With every new wind turbine built or solar array installed, the grid goes farther out of whack. Prices get more volatile, crashing when it’s sunny and windy then spiking when it isn’t. Industrial facilities start to shut down, because there’s no way to plan production when your power bill is a crap-shoot. They relocate, usually to places still heavily reliant on fossil fuels. This turns up in the statistics of the place they left as diminished carbon emissions. Then environmentalists say: “See? It’s working!”
It’s messed up. But shockingly few people understand it.
This amazing piece from the Guardian a few weeks ago shows this perverse dynamic in all its glory: it reports in horror that British gas-fired power stations are demanding incredibly high prices on days when the weather isn’t cooperating.
The journo behind the piece apparently never stops to consider that somebody has to keep the back-up barely used gas plants operational 24/7. Ideology is a hell of a drug, though. She has all the elements of the story right there in front of her. She’s reporting them, ably. But she can’t put two and two together. Not in The Guardian, anyway.
We need to step outside green ideology to actually grasp how strange the LCOE debate has gotten. Maybe an analogy will help. The way one reader put it, wind-and-solar are cheap in the same way a trailer is fuel-efficient. It may not use any fuel, but without a truck, a trailer is useless. LCOE is an absurd metric in that it computes the trailer’s fuel efficiency separately from the truck’s!
Like a truck and trailer, in the real world renewables and fossil fuels are part of one system.

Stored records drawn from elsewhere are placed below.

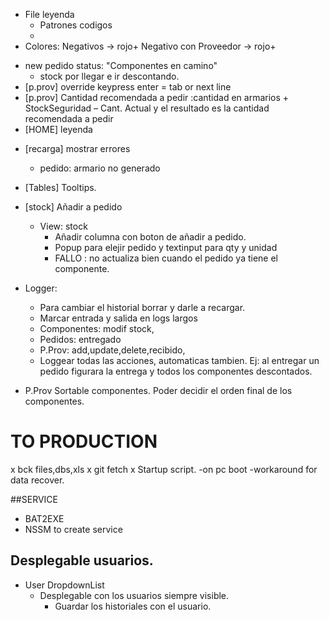 - File leyenda
	- Patrones codigos
	- 
- Colores:
	Negativos -> rojo+
	Negativo con Proveedor -> rojo+




* new pedido status: "Componentes en camino"
	* stock por llegar e ir descontando.
* [p.prov] override keypress enter = tab or next line
* [p.prov] Cantidad recomendada a pedir :cantidad en armarios + StockSeguridad – Cant. Actual y el resultado es la cantidad recomendada a pedir
* [HOME] leyenda
- [recarga] mostrar errores
	* pedido: armario no generado

- [Tables] Tooltips.

- [stock] Añadir a pedido
  - View: stock
  	* Añadir columna con boton de añadir a pedido.
  	* Popup para elejir pedido y textinput para qty y unidad
  	- FALLO : no actualiza bien cuando el pedido ya tiene el componente.
- Logger:
	* Para cambiar el historial borrar y darle a recargar.
	* Marcar entrada y salida en logs largos
	* Componentes: modif stock,
	* Pedidos: entregado
	- P.Prov: add,update,delete,recibido,
	* Loggear todas las acciones, automaticas tambien. Ej: al entregar un pedido figurara la entrega y todos los componentes descontados. 

* P.Prov Sortable componentes. Poder decidir el orden final de los componentes.

# TO PRODUCTION
x bck files,dbs,xls
x git fetch
x Startup script.
	-on pc boot
	-workaround for data recover.

##SERVICE
- BAT2EXE 
- NSSM to create service


## Desplegable usuarios.
- User DropdownList
    - Desplegable con los usuarios siempre visible.
    	- Guardar los historiales con el usuario.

It would make more sense to add up all of the capital costs and all of the running costs of both together, then divide them by the total number of megawatt-hours produced. If you did that, you could report a kind of omnibus LCOE for the combined wind-and-solar-and-gas system, which is the one you actually depend on to keep the lights on.
Lazard, the financial advisory firm that did most to popularize the LCOE concept, has recently begun to address the problem. Their newer reports try to measure the cost of “firming” renewables with back-up power sources. Their results vary a lot from place to place, but firming is never cheap.
To give one extreme example, they find that in California, the LCOE of solar power is just $49 per megawatt-hour, but the cost of a usable megawatt-hour of solar, backed with fossil fuels, climbs all the way to $153. That’s more than the LCOE of building a new nuclear reactor in the U.S., an avenue greens routinely derided as far too expensive.
Of course, you won’t find many green NGOs quoting those firming numbers. They can get away with it, because the subject is obscure enough to befuddle all but the nerdiest of the power bros. And so they’ll keep obscuring the issue, because their business model depends on you not understanding this post.
Deep down, though, they must know LCOE is horseshit.
Great explanation.
I find it maddening how Greens latch onto LCOE without really understanding it, and then when you explain why it is a very deceptive metric, it completely unphases them. They are very generous spending other people’s money.
Very well explained. Now it's more understandable why LCOE is a complete scam right now. And more taking into account that the amortization of assets happens ALWAYS. Many activists should learn some accountability because if business follow the criteria they use for energy, many companies would be bankrupt.